» TASK TO COMPLETE: Go through the data and copy each line that holds "spherical".

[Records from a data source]
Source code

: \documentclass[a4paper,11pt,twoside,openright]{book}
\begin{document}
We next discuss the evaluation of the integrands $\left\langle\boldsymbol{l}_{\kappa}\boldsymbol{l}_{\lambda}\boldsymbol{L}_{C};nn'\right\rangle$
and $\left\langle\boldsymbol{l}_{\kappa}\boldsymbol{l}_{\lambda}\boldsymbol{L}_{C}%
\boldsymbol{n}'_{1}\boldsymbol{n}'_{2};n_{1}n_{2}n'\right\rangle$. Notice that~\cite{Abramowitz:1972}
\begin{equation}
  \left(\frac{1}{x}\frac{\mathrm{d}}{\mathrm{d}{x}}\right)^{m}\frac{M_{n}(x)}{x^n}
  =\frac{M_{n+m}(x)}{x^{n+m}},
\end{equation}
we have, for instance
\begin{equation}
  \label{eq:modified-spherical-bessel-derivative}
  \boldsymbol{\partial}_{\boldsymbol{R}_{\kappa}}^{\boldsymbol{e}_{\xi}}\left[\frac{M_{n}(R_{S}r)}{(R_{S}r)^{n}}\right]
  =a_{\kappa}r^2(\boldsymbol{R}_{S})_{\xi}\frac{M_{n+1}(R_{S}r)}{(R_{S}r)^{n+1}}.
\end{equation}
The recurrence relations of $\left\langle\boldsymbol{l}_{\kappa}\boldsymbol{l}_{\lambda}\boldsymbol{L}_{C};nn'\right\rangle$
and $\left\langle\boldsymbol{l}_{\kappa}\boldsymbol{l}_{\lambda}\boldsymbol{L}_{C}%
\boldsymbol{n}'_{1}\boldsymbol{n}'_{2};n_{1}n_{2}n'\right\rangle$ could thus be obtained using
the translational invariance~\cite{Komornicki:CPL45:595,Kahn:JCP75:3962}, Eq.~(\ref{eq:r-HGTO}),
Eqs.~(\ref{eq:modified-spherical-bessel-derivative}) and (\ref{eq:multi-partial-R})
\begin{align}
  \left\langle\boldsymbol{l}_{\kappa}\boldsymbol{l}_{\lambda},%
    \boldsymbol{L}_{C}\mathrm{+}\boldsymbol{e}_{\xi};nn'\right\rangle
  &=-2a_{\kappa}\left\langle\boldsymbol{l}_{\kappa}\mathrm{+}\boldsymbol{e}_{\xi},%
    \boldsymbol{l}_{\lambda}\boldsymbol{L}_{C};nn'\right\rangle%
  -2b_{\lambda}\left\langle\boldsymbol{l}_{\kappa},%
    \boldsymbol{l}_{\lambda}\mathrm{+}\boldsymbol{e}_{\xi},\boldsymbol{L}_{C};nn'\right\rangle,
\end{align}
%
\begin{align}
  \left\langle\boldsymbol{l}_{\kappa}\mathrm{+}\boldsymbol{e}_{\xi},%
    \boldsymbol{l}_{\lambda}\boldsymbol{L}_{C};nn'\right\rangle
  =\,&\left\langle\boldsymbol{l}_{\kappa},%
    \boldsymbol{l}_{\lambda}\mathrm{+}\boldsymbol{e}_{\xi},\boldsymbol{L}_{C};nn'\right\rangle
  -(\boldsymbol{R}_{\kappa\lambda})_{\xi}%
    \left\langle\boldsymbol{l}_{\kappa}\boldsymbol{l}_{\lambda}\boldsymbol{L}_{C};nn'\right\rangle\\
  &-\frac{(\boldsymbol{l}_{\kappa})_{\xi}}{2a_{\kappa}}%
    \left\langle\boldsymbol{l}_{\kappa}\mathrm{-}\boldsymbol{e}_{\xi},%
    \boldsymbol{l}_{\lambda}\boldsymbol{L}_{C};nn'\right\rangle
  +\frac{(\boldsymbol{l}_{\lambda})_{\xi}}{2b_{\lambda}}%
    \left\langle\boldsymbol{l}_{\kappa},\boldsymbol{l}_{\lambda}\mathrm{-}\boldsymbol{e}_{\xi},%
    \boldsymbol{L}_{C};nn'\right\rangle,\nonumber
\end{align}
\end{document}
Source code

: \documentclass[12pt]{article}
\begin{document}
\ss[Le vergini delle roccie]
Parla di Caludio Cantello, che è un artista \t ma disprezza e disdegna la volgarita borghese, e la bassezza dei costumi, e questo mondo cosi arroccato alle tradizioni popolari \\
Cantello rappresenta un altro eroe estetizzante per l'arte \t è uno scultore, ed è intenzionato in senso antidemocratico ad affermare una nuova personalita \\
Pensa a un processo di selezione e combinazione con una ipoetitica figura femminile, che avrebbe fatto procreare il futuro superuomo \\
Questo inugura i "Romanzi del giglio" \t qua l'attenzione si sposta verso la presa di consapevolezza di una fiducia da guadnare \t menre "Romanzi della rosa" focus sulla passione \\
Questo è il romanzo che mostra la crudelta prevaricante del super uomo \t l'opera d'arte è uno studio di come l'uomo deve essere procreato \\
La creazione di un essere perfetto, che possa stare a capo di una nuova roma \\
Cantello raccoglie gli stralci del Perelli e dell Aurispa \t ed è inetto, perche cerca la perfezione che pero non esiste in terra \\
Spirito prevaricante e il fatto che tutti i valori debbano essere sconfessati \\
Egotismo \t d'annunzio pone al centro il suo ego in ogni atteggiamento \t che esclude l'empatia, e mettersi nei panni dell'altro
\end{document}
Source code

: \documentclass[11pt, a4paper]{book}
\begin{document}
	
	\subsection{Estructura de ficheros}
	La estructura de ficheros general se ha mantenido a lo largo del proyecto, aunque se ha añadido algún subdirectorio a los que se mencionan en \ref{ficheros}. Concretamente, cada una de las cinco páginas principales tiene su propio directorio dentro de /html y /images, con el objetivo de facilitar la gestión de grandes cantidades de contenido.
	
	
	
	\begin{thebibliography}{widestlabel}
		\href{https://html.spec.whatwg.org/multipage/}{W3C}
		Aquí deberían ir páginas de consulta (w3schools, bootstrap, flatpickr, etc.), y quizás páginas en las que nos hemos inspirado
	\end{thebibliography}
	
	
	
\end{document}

» WRITTEN RESPONSE:
  \label{eq:modified-spherical-bessel-derivative}
Eqs.~(\ref{eq:modified-spherical-bessel-derivative}) and (\ref{eq:multi-partial-R})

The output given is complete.